The general characteristics of the participants were summarized using means and standard deviations for continuous variables and counts with percentages for categorical variables. Menopausal status was classified as either premenopausal or postmenopausal, while smoking status was categorized as current, past, or never. Surgical procedures were classified as either quadrantectomy or mastectomy. Hormonal therapy was reported as the number and percentage of patients undergoing treatment at baseline. Baseline characteristics were analyzed for the overall sample and by randomization group. The analyses by group were implemented using the Wilcoxon rank test for continuous variables and Fisher’s exact test for categorical variables when at least one expected cell count was <5; otherwise, the Pearson’s chi-squared test was used. Univariate analyses were performed for the total sample and for the subgroup of women not receiving hormone-suppressive therapy. Medians, first, and third quantiles were reported separately. Mixed models for repeated measures (MMRM) were used to evaluate changes within groups at month 24 and differences in changes between intervention groups using a Wald test and a Likelihood Ratio Test, respectively.

Subgroup analyses, using MMRM as described above, were conducted on testosterone stratified by baseline serum concentrations of 25(OH)D, testosterone, SHBG, and by BMI categories. A multivariable MMRM was conducted to assess the independent contribution of potential confounders to a 1/100th increase in testosterone levels. Student’s t-test with the Satterthwaite method was performed to test the significance of the coefficients. A mediation analysis was conducted at month 24 to assess the relationship between testosterone levels at baseline and their changes, and hormone suppressive therapy using a bootstrap estimate.
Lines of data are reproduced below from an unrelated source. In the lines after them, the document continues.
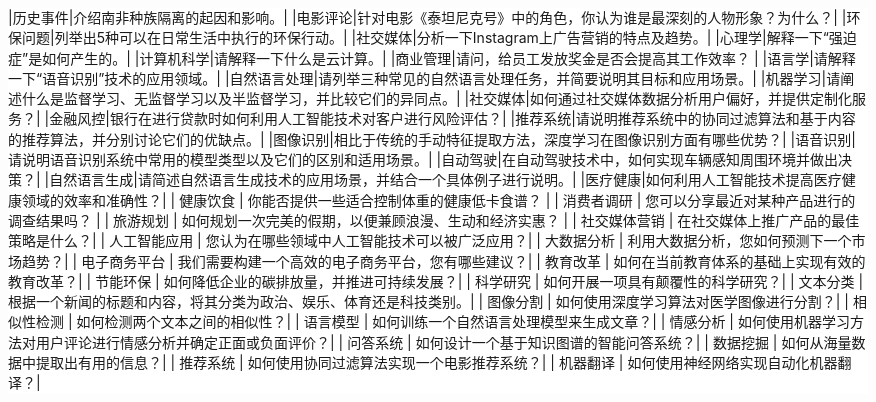 |历史事件|介绍南非种族隔离的起因和影响。|
|电影评论|针对电影《泰坦尼克号》中的角色，你认为谁是最深刻的人物形象？为什么？|
|环保问题|列举出5种可以在日常生活中执行的环保行动。|
|社交媒体|分析一下Instagram上广告营销的特点及趋势。|
|心理学|解释一下“强迫症”是如何产生的。|
|计算机科学|请解释一下什么是云计算。|
|商业管理|请问，给员工发放奖金是否会提高其工作效率？ |
|语言学|请解释一下“语音识别”技术的应用领域。|
|自然语言处理|请列举三种常见的自然语言处理任务，并简要说明其目标和应用场景。|
|机器学习|请阐述什么是监督学习、无监督学习以及半监督学习，并比较它们的异同点。|
|社交媒体|如何通过社交媒体数据分析用户偏好，并提供定制化服务？|
|金融风控|银行在进行贷款时如何利用人工智能技术对客户进行风险评估？|
|推荐系统|请说明推荐系统中的协同过滤算法和基于内容的推荐算法，并分别讨论它们的优缺点。|
|图像识别|相比于传统的手动特征提取方法，深度学习在图像识别方面有哪些优势？|
|语音识别|请说明语音识别系统中常用的模型类型以及它们的区别和适用场景。|
|自动驾驶|在自动驾驶技术中，如何实现车辆感知周围环境并做出决策？|
|自然语言生成|请简述自然语言生成技术的应用场景，并结合一个具体例子进行说明。|
|医疗健康|如何利用人工智能技术提高医疗健康领域的效率和准确性？|
| 健康饮食 | 你能否提供一些适合控制体重的健康低卡食谱？ |
| 消费者调研 | 您可以分享最近对某种产品进行的调查结果吗？ |
| 旅游规划 | 如何规划一次完美的假期，以便兼顾浪漫、生动和经济实惠？ |
| 社交媒体营销 | 在社交媒体上推广产品的最佳策略是什么？|
| 人工智能应用 | 您认为在哪些领域中人工智能技术可以被广泛应用？|
| 大数据分析 | 利用大数据分析，您如何预测下一个市场趋势？|
| 电子商务平台 | 我们需要构建一个高效的电子商务平台，您有哪些建议？|
| 教育改革 | 如何在当前教育体系的基础上实现有效的教育改革？|
| 节能环保 | 如何降低企业的碳排放量，并推进可持续发展？|
| 科学研究 | 如何开展一项具有颠覆性的科学研究？|
| 文本分类 | 根据一个新闻的标题和内容，将其分类为政治、娱乐、体育还是科技类别。|
| 图像分割 | 如何使用深度学习算法对医学图像进行分割？|
| 相似性检测 | 如何检测两个文本之间的相似性？|
| 语言模型 | 如何训练一个自然语言处理模型来生成文章？|
| 情感分析 | 如何使用机器学习方法对用户评论进行情感分析并确定正面或负面评价？|
| 问答系统 | 如何设计一个基于知识图谱的智能问答系统？|
| 数据挖掘 | 如何从海量数据中提取出有用的信息？|
| 推荐系统 | 如何使用协同过滤算法实现一个电影推荐系统？|
| 机器翻译 | 如何使用神经网络实现自动化机器翻译？|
Test results were considered statistically significant with a level of alpha < 0.05. All statistical analyses were performed using R software version 4.4.2.

5. Conclusions

In this randomized trial of 253 breast cancer survivors enrolled in the DEDiCa trial, we evaluated the impact of long-term vitamin D supplementation on circulating testosterone levels. Despite achieving and maintaining markedly different serum 25(OH)D targets between intervention arms, no clinically relevant increases in testosterone concentrations were observed over 24 months. Instead, low baseline testosterone and SHBG concentrations, and increasing BMI emerged as the most important determinants of testosterone trajectories, with a potential modulatory role of hormone-suppressive therapy. These findings provide reassurance that higher oral doses of vitamin D, when administered in the context of a healthy lifestyle program, do not adversely influence androgen balance in breast cancer survivors. On the contrary, vitamin D supplementation may contribute indirectly to the maintenance of testosterone levels within physiological ranges, thereby supporting metabolic and endocrine homeostasis.

Future studies should plan to extend follow-up beyond 24 months, include direct measurements of free and bioavailable testosterone, and explore whether vitamin D interacts with endocrine therapies or metabolic profiles in shaping long-term outcomes in breast cancer survivorship.